[Stored records]
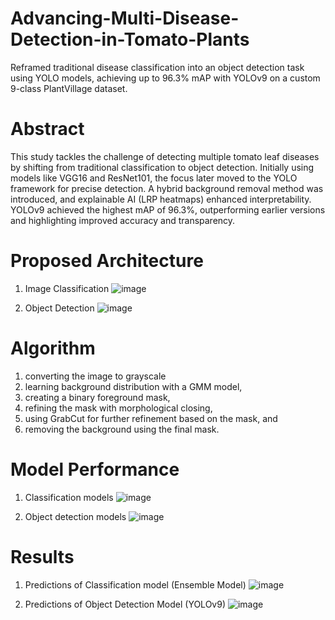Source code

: # Advancing-Multi-Disease-Detection-in-Tomato-Plants
Reframed traditional disease classification into an object detection task using YOLO models, achieving up to 96.3% mAP with YOLOv9 on a custom 9-class PlantVillage dataset.

# Abstract
This study tackles the challenge of detecting multiple tomato leaf diseases by shifting from traditional classification to object detection. Initially using models like VGG16 and ResNet101, the focus later moved to the YOLO framework for precise detection. A hybrid background removal method was introduced, and explainable AI (LRP heatmaps) enhanced interpretability. YOLOv9 achieved the highest mAP of 96.3%, outperforming earlier versions and highlighting improved accuracy and transparency.

# Proposed Architecture
1. Image Classification
  ![image](https://github.com/user-attachments/assets/3c3c57a7-dff3-4e2a-a1f3-7efe19a3da87)

2. Object Detection
  ![image](https://github.com/user-attachments/assets/900dd384-93ae-4771-9488-5aa28ccf9660)

# Algorithm
1. converting the image to grayscale 
2. learning background distribution with a GMM model, 
3. creating a binary foreground mask,
4. refining the mask with morphological closing,
5. using GrabCut for further refinement based on the mask, and
6. removing the background using the final mask.

# Model Performance
1. Classification models
   ![image](https://github.com/user-attachments/assets/989627be-3a05-481f-a659-e6f8a29d0049)

2. Object detection models
   ![image](https://github.com/user-attachments/assets/950aaf56-fc81-4a3e-a5a4-5a258816281d)

# Results
1. Predictions of Classification model (Ensemble Model)
   ![image](https://github.com/user-attachments/assets/63172da2-6422-4c74-9446-180430931d0d)

2. Predictions of Object Detection Model (YOLOv9)
   ![image](https://github.com/user-attachments/assets/6f484895-a9f1-4d59-8e88-5aa713aadf95)




   
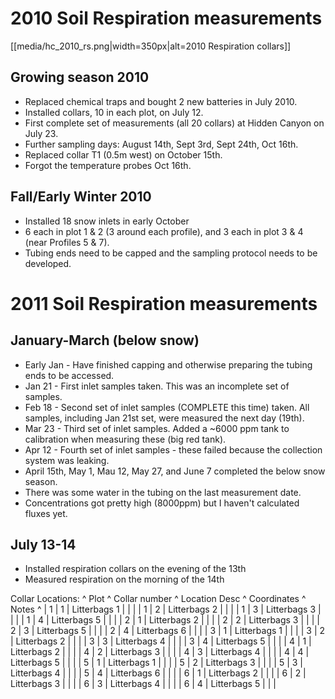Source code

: # 2010 Soil Respiration measurements

[[media/hc_2010_rs.png|width=350px|alt=2010 Respiration collars]]

## Growing season 2010

* Replaced chemical traps and bought 2 new batteries in July 2010.
* Installed collars, 10 in each plot, on July 12.
* First complete set of measurements (all 20 collars) at Hidden Canyon on July 23.
* Further sampling days: August 14th, Sept 3rd, Sept 24th, Oct 16th.
* Replaced collar T1 (0.5m west) on October 15th.
* Forgot the temperature probes Oct 16th.

## Fall/Early Winter 2010

* Installed 18 snow inlets in early October
* 6 each in plot 1 & 2 (3 around each profile), and 3 each in plot 3 & 4 (near Profiles 5 & 7).
* Tubing ends need to be capped and the sampling protocol needs to be developed.

# 2011 Soil Respiration measurements

## January-March (below snow)

* Early Jan - Have finished capping and otherwise preparing the tubing ends to be accessed.
* Jan 21 - First inlet samples taken. This was an incomplete set of samples.
* Feb 18 - Second set of inlet samples (COMPLETE this time) taken. All samples, including Jan 21st set, were measured the next day (19th).
* Mar 23 - Third set of inlet samples. Added a ~6000 ppm tank to calibration when measuring these (big red tank).
* Apr 12 - Fourth set of inlet samples - these failed because the collection system was leaking.
* April 15th, May 1, Mau 12, May 27, and June 7 completed the below snow season.
* There was some water in the tubing on the last measurement date.
* Concentrations got pretty high (8000ppm) but I haven't calculated fluxes yet.

## July 13-14

* Installed respiration collars on the evening of the 13th
* Measured respiration on the morning of the 14th

Collar Locations: \^ Plot \^ Collar number \^ Location Desc \^
Coordinates \^ Notes \^ | 1 | 1 | Litterbags 1 | | | | 1 | 2 |
Litterbags 2 | | | | 1 | 3 | Litterbags 3 | | | | 1 | 4 | Litterbags 5 |
| | | 2 | 1 | Litterbags 2 | | | | 2 | 2 | Litterbags 3 | | | | 2 | 3 |
Litterbags 5 | | | | 2 | 4 | Litterbags 6 | | | | 3 | 1 | Litterbags 1 |
| | | 3 | 2 | Litterbags 2 | | | | 3 | 3 | Litterbags 4 | | | | 3 | 4 |
Litterbags 5 | | | | 4 | 1 | Litterbags 2 | | | | 4 | 2 | Litterbags 3 |
| | | 4 | 3 | Litterbags 4 | | | | 4 | 4 | Litterbags 5 | | | | 5 | 1 |
Litterbags 1 | | | | 5 | 2 | Litterbags 3 | | | | 5 | 3 | Litterbags 4 |
| | | 5 | 4 | Litterbags 6 | | | | 6 | 1 | Litterbags 2 | | | | 6 | 2 |
Litterbags 3 | | | | 6 | 3 | Litterbags 4 | | | | 6 | 4 | Litterbags 5 |
| |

● **THE PROBLEM**: Only the pictures are to be left out; write out all the other data exactly.

● **EXERCISE RESPONSE**:
Source code

: # Advancing-Multi-Disease-Detection-in-Tomato-Plants
Reframed traditional disease classification into an object detection task using YOLO models, achieving up to 96.3% mAP with YOLOv9 on a custom 9-class PlantVillage dataset.

# Abstract
This study tackles the challenge of detecting multiple tomato leaf diseases by shifting from traditional classification to object detection. Initially using models like VGG16 and ResNet101, the focus later moved to the YOLO framework for precise detection. A hybrid background removal method was introduced, and explainable AI (LRP heatmaps) enhanced interpretability. YOLOv9 achieved the highest mAP of 96.3%, outperforming earlier versions and highlighting improved accuracy and transparency.

# Proposed Architecture
1. Image Classification
  ![image](https://github.com/user-attachments/assets/3c3c57a7-dff3-4e2a-a1f3-7efe19a3da87)

2. Object Detection
  ![image](https://github.com/user-attachments/assets/900dd384-93ae-4771-9488-5aa28ccf9660)

# Algorithm
1. converting the image to grayscale 
2. learning background distribution with a GMM model, 
3. creating a binary foreground mask,
4. refining the mask with morphological closing,
5. using GrabCut for further refinement based on the mask, and
6. removing the background using the final mask.

# Model Performance
1. Classification models
   ![image](https://github.com/user-attachments/assets/989627be-3a05-481f-a659-e6f8a29d0049)

2. Object detection models
   ![image](https://github.com/user-attachments/assets/950aaf56-fc81-4a3e-a5a4-5a258816281d)

# Results
1. Predictions of Classification model (Ensemble Model)
   ![image](https://github.com/user-attachments/assets/63172da2-6422-4c74-9446-180430931d0d)

2. Predictions of Object Detection Model (YOLOv9)
   ![image](https://github.com/user-attachments/assets/6f484895-a9f1-4d59-8e88-5aa713aadf95)




   
Source code

: # 2010 Soil Respiration measurements

[[media/hc_2010_rs.png|width=350px|alt=2010 Respiration collars]]

## Growing season 2010

* Replaced chemical traps and bought 2 new batteries in July 2010.
* Installed collars, 10 in each plot, on July 12.
* First complete set of measurements (all 20 collars) at Hidden Canyon on July 23.
* Further sampling days: August 14th, Sept 3rd, Sept 24th, Oct 16th.
* Replaced collar T1 (0.5m west) on October 15th.
* Forgot the temperature probes Oct 16th.

## Fall/Early Winter 2010

* Installed 18 snow inlets in early October
* 6 each in plot 1 & 2 (3 around each profile), and 3 each in plot 3 & 4 (near Profiles 5 & 7).
* Tubing ends need to be capped and the sampling protocol needs to be developed.

# 2011 Soil Respiration measurements

## January-March (below snow)

* Early Jan - Have finished capping and otherwise preparing the tubing ends to be accessed.
* Jan 21 - First inlet samples taken. This was an incomplete set of samples.
* Feb 18 - Second set of inlet samples (COMPLETE this time) taken. All samples, including Jan 21st set, were measured the next day (19th).
* Mar 23 - Third set of inlet samples. Added a ~6000 ppm tank to calibration when measuring these (big red tank).
* Apr 12 - Fourth set of inlet samples - these failed because the collection system was leaking.
* April 15th, May 1, Mau 12, May 27, and June 7 completed the below snow season.
* There was some water in the tubing on the last measurement date.
* Concentrations got pretty high (8000ppm) but I haven't calculated fluxes yet.

## July 13-14

* Installed respiration collars on the evening of the 13th
* Measured respiration on the morning of the 14th

Collar Locations: \^ Plot \^ Collar number \^ Location Desc \^
Coordinates \^ Notes \^ | 1 | 1 | Litterbags 1 | | | | 1 | 2 |
Litterbags 2 | | | | 1 | 3 | Litterbags 3 | | | | 1 | 4 | Litterbags 5 |
| | | 2 | 1 | Litterbags 2 | | | | 2 | 2 | Litterbags 3 | | | | 2 | 3 |
Litterbags 5 | | | | 2 | 4 | Litterbags 6 | | | | 3 | 1 | Litterbags 1 |
| | | 3 | 2 | Litterbags 2 | | | | 3 | 3 | Litterbags 4 | | | | 3 | 4 |
Litterbags 5 | | | | 4 | 1 | Litterbags 2 | | | | 4 | 2 | Litterbags 3 |
| | | 4 | 3 | Litterbags 4 | | | | 4 | 4 | Litterbags 5 | | | | 5 | 1 |
Litterbags 1 | | | | 5 | 2 | Litterbags 3 | | | | 5 | 3 | Litterbags 4 |
| | | 5 | 4 | Litterbags 6 | | | | 6 | 1 | Litterbags 2 | | | | 6 | 2 |
Litterbags 3 | | | | 6 | 3 | Litterbags 4 | | | | 6 | 4 | Litterbags 5 |
| |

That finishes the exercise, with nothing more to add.